E-MailSucheenglishdeutschTwitterYouTubeFacebook

Logo

 

Departing from the Film Hero, and the Sum Total of Subjective Truths

 
 

Since the annual series of gatherings of current and former scholarship-holders has not been able to take place due to the COVID-19 pandemic, and in view of the good response to the first meeting conducted online in June 2020, the Association of Alumni and Scholars decided to stage further gatherings in this format. On July 13, 2020 Dr. Christina Kallas reported on her work and her career.

At the second virtual gathering of scholarship-holders this year, the author and film director Dr. Christina Kallas spoke about her work and her distinctive way of telling stories. A Greek by birth, she studied cinematography and musicology in Germany. With support from the Daimler and Benz Foundation, she earned a doctorate in cinematography at the Free University of Berlin in 1992, after which she worked in film and television. She was a co-author of the Sat.1 TV series “Edel & Starck” and wrote the script for the movie “The Commissioner,” which premiered in the official competition of the Berlin Film Festival, and for several episodes of the series “Danni Lowinski,” also broadcast by Sat.1, which received several prizes including the German Television Award and the German Comedy Award. She was a full member of the Selection Committee and Chair of the Script Committee of the German Federal Film Board (FFA) from 2006 to 2009, and was President of the Federation of Screenwriters in Europe (FSE) from 2006 to 2014. Kallas taught at the German Film and Television Academy Berlin (DFFB) and the International Film Academy of Cologne (ifs), and has published several books on writing film scripts.

Kallas has lived in New York since 2011, where she works as a scriptwriter, director, and producer: “I found that life here fits in well with what I was most interested in: diversity, internationality, and the opportunity to address the whole world from here.” As a member and head of the juries for various international film festivals such as the St. Louis International Film Festival, the Fusion Festival Film New York, the Athena Film Festival, and the Slamdance Film Festival, her expertise is very much in demand both in the USA and in Europe. Kallas also lectures in screenplay and direction, for example at New York University, Columbia University, the Feirstein Graduate School of Cinema, and the School of Visual Arts in New York City.

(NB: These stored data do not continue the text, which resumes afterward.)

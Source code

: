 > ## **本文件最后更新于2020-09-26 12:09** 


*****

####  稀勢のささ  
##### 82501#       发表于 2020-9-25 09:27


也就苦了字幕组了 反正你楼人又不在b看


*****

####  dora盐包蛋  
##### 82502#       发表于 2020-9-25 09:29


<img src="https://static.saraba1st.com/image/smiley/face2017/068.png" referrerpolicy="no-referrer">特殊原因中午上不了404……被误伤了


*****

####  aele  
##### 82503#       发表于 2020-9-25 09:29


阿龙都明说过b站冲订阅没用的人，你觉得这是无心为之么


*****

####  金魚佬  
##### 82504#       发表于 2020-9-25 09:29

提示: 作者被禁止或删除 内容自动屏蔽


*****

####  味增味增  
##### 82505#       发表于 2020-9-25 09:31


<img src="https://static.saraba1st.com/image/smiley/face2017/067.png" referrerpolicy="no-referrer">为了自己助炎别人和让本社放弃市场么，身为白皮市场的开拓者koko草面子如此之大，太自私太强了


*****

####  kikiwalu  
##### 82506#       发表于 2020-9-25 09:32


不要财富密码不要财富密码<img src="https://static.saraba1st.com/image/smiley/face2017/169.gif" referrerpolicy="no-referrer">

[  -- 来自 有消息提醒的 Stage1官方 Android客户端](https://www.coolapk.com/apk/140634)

She ventured into making writer-director films in New York, where she found her very own voice, her “signature.” Kallas is now working on her third film as writer-director. The series of three films, described by American critics as a “Gun Trilogy,” are “42 Seconds of Happiness” (2016), “The Rainbow Experiment” (2018), and “Paris is in Harlem,” which is currently at the post-production stage.

Having lived in many different locations in various countries, she was already able to acquire the perspective of an outsider at an early stage, which also found its reflection in the way she tells stories. “Normally, the story of a hero is told; a film normally concentrates on one figure, the so-called protagonist.” Guided by the idea that truth is the sum total of many perspectives, or of many subjective truths, with her cinematic narrative technique Kallas works on “simultaneously perceiving and recognizing these different points of view.” She uses a technique she developed herself, so-called “emotional structure.” The three films of her “Gun Trilogy” all have multiple perspectives, she explains; they relate an event from the different viewpoints of the figures involved, and the resulting diversity of perspectives allows the events to be experienced in very different ways.

Kallas sees the crisis of the COVID-19 pandemic, which has hit her sector particularly hard, also as a chance. She currently feels a heightened need for flexibility and adaptability in all areas; this suppresses specialization. The pandemic suddenly requires a turn to an expansive, generalized mode of thinking. The simultaneous perception of different perspectives has also become more important in science, she says. This also will give rise to increasingly non-linear narrative structures: “In the old way of thinking, a story has a beginning, a middle, and an end. We’re now experiencing an entirely different feeling for time; we’re starting to perceive time differently. And who knows – in the stories of the future, the beginning, the middle, and the end will perhaps all be there at the same time.”